Exercise description: Only the number is wanted: state how many lines of the data below contain the word "nullable".

----------------------------------------

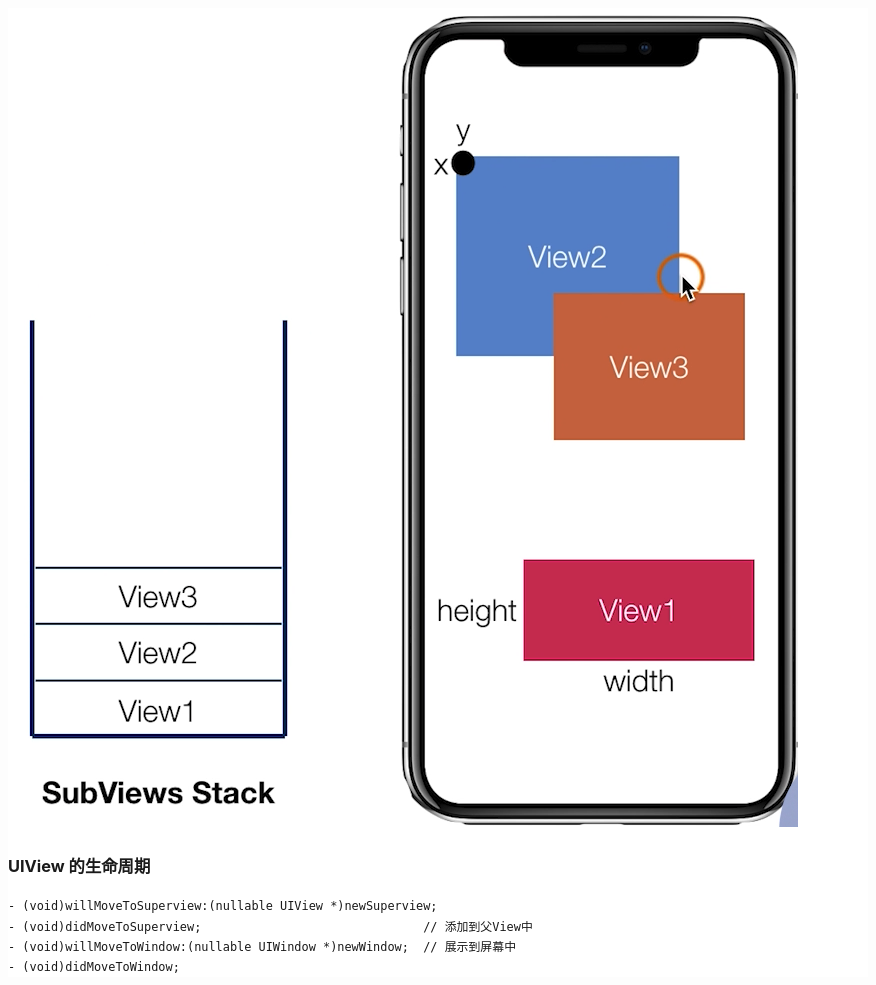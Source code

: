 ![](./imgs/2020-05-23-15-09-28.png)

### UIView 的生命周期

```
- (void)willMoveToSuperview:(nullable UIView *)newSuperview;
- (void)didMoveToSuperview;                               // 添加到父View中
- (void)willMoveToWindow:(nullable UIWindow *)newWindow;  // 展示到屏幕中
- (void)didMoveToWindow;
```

----------------------------------------

Task result: 2